Amos' magic shines through
Music: It's been a busy year for the performer, what with producing a double CD and participating in a U.S. tour with Alanis Morissette, which hits Columbia tonight.
By J.D. Considine
Sun Pop Music Critic
It seemed such a simple plan.
After finishing a 120-date tour with her band last year, singer/pianist Tori Amos had planned to spend the spring hunkered down in a recording studio near her home in Cornwall, England, to work on her fifth album. The idea was to release a double CD, but even so, Amos and her crew weren't expecting to do a lot of recording, as one disc would be all live material, while the other mixed B-sides with a couple of new tunes.
Then the songs started coming. And coming. And coming. Before she knew it, Amos had an album's worth of new songs on her hand.
"It really did sneak up on me," she says. "It just demanded to be born."

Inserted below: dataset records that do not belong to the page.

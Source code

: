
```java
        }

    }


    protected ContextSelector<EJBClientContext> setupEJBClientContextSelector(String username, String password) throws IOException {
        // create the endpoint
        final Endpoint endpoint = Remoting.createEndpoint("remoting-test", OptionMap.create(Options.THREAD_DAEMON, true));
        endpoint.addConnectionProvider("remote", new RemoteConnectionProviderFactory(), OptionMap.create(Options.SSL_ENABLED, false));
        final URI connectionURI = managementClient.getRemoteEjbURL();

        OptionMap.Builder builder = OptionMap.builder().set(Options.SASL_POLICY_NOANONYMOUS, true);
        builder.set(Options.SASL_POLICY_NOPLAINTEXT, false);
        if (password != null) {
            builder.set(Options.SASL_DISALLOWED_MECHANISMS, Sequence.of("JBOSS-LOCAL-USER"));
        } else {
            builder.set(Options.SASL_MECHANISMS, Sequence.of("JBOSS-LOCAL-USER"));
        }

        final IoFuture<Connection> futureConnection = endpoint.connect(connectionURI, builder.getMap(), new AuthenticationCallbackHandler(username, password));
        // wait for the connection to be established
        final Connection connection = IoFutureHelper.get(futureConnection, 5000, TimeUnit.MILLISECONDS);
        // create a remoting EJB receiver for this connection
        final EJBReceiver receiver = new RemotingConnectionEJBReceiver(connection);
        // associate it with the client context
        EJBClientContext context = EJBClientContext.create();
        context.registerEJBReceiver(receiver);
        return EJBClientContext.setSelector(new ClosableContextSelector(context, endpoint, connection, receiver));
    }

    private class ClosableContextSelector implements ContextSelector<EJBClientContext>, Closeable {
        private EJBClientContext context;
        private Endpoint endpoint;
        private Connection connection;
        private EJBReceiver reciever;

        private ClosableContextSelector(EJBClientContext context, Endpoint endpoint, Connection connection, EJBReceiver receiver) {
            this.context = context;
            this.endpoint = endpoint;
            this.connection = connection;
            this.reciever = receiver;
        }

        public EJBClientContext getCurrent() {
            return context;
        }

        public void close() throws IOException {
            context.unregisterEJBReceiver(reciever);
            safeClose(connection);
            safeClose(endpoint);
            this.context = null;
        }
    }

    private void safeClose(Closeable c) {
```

"It," in this case, is "To Venus and Back," which is now seen as a brand new studio album augmented by a second disc of live recordings.
It's due out Sept. 21, four days before the former Baltimorean completes her "Five-and-a-Half Weeks" tour with singer Alanis Morissette. (The two perform at the Merriweather Post Pavilion in Columbia this evening.)
Amos is glad to be out on the road and playing with her band. "We just really enjoy playing," she says over the phone from a tour stop in Tampa, Fla. "We missed playing with each other. We'd recorded together, but recording is different. Recording is about being in the trenches."
It may seem as if Amos is being a bit over-dramatic, but making the eclectic and adventurous "To Venus and Back" really was something of a struggle. Not only did she have to deal with the normal give-and-take of recording with a band -- "Somebody's got to be at the helm, and everybody's got an opinion," she says, laughing -- but she was faced with an immovable deadline, in the form of the Morissette tour.
"We had to hit our date," she says. "The tour wasn't going to change, and I couldn't just say, `Oh, give me a couple more weeks '
"In doing two albums in that amount of time, I was taking on more than I had any idea I was taking on," she says. "I mean, I knew it was going to be constant [grind], but there were no days off. There were no breaks. There was nothing."
Amos, of course, is no stranger to steady work. Since releasing "Little Earthquakes" in 1991, she has recorded regularly and toured extensively, eventually turning a dedicated cult following into an arena-filling audience.
Her last two albums, "Boys for Pele" and "From the Choirgirl Hotel" were both million-sellers.
But the biggest challenge facing the singer and her crew under such a tight deadline was maintaining what musicians call "fresh ears" -- that is, keeping your objectivity from being worn down by hearing the same song over and over and over again for days at a time.
"You have to keep trying to clear your head," says Amos. "So I'd drive in my little truck over to the beach, and just walk on the cliffs to clear my head."
Assembling the live album only added to the pressure, because Amos and her band had hundreds of hours of tape to go through. "We went through 120 shows," she says.
"There was a ratings system, sort of like the F.A. Cup [the British soccer equivalent of the Superbowl], and each song got a one-through-four rating, with four being the best.
"But that one through four became kazillions of numbers. There'd be ratings like 2.79 -- it got really anal."
Eventually, those 120 shows got boiled down to 14 songs, a selection ranging from such radio hits as "Precious Things" and "Cornflake Girl" to lesser-known numbers like "Space Dog" and "Purple People."
Amos is the first to admit that it's not quite the song list she expected. "The songs I felt were going to be on there just didn't hold what these did," she says. "It became about not songs that should be on the record, but the songs that deserved to be, that seemed to hold a magic carpet quality."
Magic also seems to play a part in her tour with Morissette, which has so far found the two singers complementing each other perfectly. "Even though they're two separate shows, they're a whole," says Amos.
"Our sets are extremely different, our approaches are very different, but there's a real commitment from everybody -- the musicians and the crews -- to just create a bit of magic."